### [Provided entries]
.....
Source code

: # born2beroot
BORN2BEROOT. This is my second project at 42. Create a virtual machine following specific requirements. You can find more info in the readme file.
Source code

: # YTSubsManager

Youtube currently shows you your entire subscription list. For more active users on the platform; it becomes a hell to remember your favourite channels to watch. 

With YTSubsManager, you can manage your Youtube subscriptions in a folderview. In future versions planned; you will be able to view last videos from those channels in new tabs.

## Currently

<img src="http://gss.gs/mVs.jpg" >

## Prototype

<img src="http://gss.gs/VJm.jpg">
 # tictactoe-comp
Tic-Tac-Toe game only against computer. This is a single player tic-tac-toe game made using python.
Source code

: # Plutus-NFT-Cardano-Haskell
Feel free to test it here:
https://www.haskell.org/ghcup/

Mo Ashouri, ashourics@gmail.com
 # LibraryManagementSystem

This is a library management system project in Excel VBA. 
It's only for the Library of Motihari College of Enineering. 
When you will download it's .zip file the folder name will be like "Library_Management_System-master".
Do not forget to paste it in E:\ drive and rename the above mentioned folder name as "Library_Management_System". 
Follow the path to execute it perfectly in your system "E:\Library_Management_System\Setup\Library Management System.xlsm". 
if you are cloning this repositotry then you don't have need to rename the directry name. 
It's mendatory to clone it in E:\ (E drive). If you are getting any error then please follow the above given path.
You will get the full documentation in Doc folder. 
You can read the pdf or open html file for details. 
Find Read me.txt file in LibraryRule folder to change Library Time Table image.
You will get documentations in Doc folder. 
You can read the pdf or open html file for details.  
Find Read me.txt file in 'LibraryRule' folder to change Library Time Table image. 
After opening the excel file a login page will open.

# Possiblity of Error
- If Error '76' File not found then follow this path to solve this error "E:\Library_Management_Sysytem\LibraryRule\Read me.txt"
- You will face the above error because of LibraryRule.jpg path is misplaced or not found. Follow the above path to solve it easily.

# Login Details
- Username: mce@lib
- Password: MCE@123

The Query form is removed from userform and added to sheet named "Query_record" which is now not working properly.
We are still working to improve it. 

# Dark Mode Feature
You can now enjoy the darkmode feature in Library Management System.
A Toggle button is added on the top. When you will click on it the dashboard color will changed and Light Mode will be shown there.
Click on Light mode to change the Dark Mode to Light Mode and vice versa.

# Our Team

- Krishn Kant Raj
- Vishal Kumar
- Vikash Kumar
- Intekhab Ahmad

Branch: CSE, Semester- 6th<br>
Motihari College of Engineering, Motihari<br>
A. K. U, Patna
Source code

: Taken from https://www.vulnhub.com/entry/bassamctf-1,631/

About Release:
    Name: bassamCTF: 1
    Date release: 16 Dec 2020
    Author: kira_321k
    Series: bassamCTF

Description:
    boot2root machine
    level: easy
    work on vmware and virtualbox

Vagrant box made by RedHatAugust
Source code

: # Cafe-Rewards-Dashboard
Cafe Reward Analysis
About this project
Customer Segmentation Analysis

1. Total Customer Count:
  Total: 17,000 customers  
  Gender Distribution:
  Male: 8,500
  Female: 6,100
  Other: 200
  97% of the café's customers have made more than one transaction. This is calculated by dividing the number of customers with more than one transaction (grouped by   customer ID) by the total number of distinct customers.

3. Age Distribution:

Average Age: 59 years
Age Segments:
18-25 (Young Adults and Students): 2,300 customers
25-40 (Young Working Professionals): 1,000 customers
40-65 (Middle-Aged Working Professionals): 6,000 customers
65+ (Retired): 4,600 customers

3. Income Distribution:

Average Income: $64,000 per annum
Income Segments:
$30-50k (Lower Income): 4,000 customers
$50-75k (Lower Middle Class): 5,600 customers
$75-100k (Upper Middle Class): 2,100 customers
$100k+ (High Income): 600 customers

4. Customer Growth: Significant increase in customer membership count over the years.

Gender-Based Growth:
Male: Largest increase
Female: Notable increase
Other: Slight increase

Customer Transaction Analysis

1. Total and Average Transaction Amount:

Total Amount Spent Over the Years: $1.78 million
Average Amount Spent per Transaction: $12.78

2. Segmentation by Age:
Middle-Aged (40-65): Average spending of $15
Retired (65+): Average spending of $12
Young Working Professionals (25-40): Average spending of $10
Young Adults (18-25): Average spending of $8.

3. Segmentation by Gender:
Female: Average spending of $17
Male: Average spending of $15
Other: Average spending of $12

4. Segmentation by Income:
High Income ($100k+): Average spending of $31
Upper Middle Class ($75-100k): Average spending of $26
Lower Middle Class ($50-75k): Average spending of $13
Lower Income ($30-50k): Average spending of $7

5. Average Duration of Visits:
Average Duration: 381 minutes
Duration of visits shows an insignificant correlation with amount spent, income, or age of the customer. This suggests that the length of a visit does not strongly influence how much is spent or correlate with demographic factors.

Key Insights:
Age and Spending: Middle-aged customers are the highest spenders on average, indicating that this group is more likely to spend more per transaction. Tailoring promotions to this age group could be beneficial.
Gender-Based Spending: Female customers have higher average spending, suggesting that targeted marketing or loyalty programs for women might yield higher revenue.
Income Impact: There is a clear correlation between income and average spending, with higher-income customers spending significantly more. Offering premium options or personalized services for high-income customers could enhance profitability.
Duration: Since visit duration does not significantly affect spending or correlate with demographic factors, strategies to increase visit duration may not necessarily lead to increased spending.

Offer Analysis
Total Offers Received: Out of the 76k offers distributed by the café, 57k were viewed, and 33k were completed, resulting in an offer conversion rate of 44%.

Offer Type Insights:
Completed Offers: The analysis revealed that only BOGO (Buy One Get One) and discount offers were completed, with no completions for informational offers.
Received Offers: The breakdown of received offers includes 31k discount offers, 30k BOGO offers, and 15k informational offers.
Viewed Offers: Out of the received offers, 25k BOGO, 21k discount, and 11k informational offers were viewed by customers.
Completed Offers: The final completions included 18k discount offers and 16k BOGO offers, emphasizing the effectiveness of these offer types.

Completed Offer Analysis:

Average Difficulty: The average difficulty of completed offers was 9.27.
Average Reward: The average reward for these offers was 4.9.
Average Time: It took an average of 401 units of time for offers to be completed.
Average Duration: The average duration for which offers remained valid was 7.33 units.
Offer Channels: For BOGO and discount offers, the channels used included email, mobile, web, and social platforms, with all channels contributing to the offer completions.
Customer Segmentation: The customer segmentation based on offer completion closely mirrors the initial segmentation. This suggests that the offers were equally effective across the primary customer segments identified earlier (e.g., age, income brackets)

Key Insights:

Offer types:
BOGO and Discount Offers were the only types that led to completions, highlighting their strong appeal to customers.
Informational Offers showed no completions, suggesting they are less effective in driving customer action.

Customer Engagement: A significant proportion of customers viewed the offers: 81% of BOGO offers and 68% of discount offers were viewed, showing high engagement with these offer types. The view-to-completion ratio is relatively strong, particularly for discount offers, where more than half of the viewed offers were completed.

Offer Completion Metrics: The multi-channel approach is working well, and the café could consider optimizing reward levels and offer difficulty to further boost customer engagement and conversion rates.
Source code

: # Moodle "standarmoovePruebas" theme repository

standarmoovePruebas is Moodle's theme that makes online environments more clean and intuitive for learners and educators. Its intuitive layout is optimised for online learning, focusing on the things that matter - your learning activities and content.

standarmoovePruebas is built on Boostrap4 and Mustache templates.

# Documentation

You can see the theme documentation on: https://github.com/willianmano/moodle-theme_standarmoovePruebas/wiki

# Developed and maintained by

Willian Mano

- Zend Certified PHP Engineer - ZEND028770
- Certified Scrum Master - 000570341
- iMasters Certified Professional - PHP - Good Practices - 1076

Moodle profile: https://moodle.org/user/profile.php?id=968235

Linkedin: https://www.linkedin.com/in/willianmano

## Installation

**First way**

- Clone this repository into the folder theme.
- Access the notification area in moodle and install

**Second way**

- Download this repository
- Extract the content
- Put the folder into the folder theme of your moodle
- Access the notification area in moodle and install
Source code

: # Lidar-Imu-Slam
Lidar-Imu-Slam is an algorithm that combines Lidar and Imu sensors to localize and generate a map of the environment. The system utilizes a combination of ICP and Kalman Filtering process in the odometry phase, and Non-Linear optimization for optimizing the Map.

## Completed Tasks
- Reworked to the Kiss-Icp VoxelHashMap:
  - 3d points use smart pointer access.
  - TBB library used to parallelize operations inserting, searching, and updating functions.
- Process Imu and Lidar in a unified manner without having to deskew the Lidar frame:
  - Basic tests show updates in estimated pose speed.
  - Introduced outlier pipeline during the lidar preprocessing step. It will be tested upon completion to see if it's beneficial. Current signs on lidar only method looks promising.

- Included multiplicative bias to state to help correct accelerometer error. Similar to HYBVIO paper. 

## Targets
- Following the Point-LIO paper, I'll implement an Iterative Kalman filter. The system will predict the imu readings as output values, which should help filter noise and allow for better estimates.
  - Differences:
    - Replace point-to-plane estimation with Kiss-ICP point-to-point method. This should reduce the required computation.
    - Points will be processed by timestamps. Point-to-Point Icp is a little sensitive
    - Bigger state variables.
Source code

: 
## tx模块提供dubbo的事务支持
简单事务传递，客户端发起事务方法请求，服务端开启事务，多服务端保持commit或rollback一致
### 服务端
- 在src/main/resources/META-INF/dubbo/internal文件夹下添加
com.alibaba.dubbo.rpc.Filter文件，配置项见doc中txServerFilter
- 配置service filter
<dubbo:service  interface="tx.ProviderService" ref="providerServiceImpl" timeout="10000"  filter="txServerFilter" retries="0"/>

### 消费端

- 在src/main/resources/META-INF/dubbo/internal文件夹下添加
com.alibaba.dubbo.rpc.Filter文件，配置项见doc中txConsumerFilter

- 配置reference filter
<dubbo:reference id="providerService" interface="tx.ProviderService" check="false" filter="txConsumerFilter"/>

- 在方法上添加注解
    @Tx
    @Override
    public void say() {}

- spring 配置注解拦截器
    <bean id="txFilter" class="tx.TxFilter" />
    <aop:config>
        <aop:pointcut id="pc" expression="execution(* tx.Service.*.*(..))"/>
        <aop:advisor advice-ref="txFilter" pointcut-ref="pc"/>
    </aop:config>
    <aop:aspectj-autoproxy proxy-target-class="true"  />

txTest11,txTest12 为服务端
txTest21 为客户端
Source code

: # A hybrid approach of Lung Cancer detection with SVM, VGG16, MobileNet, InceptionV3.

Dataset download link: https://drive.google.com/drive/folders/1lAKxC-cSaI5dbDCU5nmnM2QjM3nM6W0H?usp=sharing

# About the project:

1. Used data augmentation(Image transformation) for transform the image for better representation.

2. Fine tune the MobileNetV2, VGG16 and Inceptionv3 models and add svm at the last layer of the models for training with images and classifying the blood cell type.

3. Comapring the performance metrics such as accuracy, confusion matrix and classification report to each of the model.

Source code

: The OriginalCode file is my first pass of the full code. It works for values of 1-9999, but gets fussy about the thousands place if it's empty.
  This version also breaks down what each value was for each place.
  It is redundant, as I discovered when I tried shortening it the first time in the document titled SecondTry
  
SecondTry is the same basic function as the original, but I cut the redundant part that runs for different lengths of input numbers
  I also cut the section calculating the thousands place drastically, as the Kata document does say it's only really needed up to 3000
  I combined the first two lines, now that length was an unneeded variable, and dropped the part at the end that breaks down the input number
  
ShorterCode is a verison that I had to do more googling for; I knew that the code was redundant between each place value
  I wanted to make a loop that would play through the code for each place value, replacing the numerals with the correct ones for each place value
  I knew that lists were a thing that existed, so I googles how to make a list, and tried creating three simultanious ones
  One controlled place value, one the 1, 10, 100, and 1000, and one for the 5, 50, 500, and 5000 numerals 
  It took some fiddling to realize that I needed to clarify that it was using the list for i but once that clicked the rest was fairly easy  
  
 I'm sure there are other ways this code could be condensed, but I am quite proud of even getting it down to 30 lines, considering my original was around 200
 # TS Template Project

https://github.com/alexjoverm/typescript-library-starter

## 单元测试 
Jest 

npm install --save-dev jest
.....
### [Aim of the exercise]
Go through the listing above and write out exactly the lines starting with the one holding "It's mendatory to" and running through the one holding "Find Read me.txt file in 'LibraryRule'", ends included, and no others.

### [Problem solution]
It's mendatory to clone it in E:\ (E drive). If you are getting any error then please follow the above given path.
You will get the full documentation in Doc folder. 
You can read the pdf or open html file for details. 
Find Read me.txt file in LibraryRule folder to change Library Time Table image.
You will get documentations in Doc folder. 
You can read the pdf or open html file for details.  
Find Read me.txt file in 'LibraryRule' folder to change Library Time Table image. 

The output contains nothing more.